Data records
━━━━━━━━━━━━━━━━

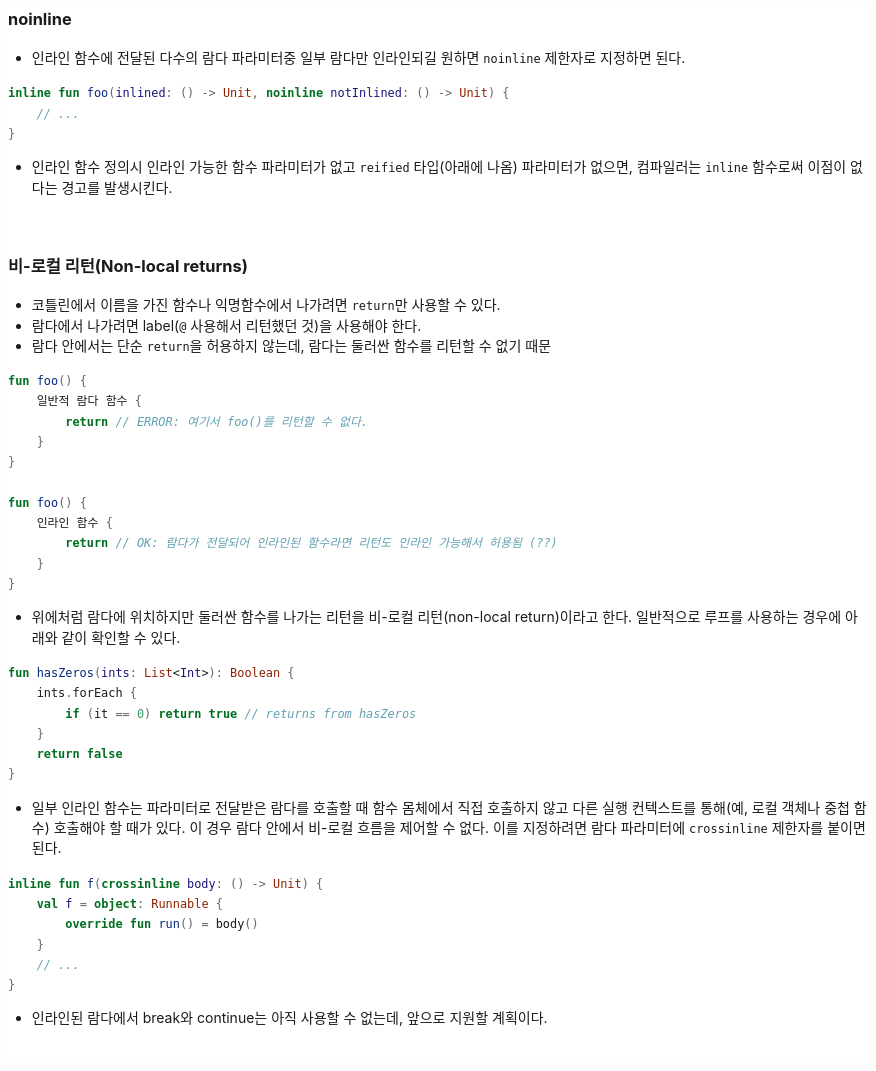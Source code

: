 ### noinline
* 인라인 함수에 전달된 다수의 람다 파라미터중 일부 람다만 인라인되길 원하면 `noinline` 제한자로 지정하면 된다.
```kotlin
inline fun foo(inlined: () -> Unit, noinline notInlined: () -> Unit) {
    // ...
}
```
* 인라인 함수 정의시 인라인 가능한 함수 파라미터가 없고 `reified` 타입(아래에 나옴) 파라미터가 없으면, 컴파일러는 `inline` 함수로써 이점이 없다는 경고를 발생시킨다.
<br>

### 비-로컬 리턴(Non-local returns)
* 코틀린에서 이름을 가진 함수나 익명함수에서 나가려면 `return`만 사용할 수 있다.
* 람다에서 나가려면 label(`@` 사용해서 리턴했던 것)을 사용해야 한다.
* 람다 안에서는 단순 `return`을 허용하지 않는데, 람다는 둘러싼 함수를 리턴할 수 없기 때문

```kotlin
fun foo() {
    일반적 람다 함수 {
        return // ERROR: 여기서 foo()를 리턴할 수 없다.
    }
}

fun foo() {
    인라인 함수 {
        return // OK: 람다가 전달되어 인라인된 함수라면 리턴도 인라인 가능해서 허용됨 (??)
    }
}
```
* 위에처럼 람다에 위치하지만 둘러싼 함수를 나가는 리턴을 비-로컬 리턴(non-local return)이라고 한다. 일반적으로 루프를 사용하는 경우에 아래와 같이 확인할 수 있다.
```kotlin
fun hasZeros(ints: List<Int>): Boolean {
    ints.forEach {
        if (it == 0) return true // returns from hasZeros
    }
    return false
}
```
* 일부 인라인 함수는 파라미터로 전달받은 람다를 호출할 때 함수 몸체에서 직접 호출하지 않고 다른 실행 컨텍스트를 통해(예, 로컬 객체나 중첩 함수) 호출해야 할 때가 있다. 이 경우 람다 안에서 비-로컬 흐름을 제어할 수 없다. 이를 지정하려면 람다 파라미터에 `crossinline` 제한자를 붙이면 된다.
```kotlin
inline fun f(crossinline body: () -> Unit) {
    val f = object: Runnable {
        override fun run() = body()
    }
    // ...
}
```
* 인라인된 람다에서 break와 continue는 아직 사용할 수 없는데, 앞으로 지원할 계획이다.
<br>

━━━━━━━━━━━━━━━━

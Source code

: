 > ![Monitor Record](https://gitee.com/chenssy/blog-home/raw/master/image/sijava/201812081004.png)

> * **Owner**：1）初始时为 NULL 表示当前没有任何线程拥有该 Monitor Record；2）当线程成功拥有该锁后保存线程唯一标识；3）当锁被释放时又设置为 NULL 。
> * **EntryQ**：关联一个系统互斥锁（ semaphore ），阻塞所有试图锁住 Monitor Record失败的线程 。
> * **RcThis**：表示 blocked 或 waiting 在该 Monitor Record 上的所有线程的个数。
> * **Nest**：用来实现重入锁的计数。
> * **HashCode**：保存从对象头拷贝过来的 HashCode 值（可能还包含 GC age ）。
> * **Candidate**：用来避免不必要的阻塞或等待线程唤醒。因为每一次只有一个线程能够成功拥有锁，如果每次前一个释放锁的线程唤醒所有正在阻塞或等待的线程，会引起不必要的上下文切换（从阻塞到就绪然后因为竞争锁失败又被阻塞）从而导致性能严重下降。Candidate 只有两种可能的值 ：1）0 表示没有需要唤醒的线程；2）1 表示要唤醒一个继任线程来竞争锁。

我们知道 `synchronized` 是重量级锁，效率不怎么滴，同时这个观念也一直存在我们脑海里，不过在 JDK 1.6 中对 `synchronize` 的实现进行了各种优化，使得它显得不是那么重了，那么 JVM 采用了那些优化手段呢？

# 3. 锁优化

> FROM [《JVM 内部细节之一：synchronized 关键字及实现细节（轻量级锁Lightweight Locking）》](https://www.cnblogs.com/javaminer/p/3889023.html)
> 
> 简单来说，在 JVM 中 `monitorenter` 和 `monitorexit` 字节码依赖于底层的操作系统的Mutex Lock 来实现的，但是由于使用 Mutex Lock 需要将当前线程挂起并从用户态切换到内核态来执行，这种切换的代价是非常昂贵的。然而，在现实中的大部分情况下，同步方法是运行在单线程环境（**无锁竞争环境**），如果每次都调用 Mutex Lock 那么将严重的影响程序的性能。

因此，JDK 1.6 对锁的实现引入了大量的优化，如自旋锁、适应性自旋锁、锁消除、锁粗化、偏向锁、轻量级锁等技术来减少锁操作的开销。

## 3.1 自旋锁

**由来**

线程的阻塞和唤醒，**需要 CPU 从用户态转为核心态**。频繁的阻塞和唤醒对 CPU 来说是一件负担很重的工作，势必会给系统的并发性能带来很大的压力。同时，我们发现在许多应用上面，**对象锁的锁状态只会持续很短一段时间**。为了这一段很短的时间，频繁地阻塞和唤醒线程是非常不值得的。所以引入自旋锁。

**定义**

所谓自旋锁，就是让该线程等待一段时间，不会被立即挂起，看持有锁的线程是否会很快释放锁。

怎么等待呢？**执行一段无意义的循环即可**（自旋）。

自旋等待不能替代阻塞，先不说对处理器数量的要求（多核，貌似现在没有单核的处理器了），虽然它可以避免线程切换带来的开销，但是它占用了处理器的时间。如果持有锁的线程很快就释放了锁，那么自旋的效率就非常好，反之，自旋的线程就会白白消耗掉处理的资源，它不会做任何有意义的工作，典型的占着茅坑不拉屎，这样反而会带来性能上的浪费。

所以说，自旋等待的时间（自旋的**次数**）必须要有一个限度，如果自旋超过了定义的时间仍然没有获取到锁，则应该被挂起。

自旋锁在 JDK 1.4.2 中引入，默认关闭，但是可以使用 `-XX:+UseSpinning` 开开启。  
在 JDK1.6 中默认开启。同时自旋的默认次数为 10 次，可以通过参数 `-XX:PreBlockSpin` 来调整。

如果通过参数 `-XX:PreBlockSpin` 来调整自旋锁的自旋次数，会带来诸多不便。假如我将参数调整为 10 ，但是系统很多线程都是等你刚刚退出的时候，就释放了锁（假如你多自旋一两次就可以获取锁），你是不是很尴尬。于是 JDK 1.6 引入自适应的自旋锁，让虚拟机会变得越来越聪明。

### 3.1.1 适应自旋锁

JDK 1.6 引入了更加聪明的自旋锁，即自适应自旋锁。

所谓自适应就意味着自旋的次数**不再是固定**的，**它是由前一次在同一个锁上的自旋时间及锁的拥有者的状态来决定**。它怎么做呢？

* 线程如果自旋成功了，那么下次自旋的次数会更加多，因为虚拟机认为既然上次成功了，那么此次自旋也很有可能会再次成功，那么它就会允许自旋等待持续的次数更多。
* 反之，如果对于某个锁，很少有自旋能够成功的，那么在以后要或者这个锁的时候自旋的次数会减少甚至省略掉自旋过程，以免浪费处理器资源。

━━━━━━━━━━━━━━━━

* WHAT TO PRODUCE
For this task, write out exactly the lines of the entries above, starting at the line with "所以说，自旋等待的时间（自旋" and ending at the line with "在 JDK1.6 中默认开启。同时自旋的默认次数为", both included, and no others.

* EXERCISE SOLUTION
所以说，自旋等待的时间（自旋的**次数**）必须要有一个限度，如果自旋超过了定义的时间仍然没有获取到锁，则应该被挂起。

自旋锁在 JDK 1.4.2 中引入，默认关闭，但是可以使用 `-XX:+UseSpinning` 开开启。  
在 JDK1.6 中默认开启。同时自旋的默认次数为 10 次，可以通过参数 `-XX:PreBlockSpin` 来调整。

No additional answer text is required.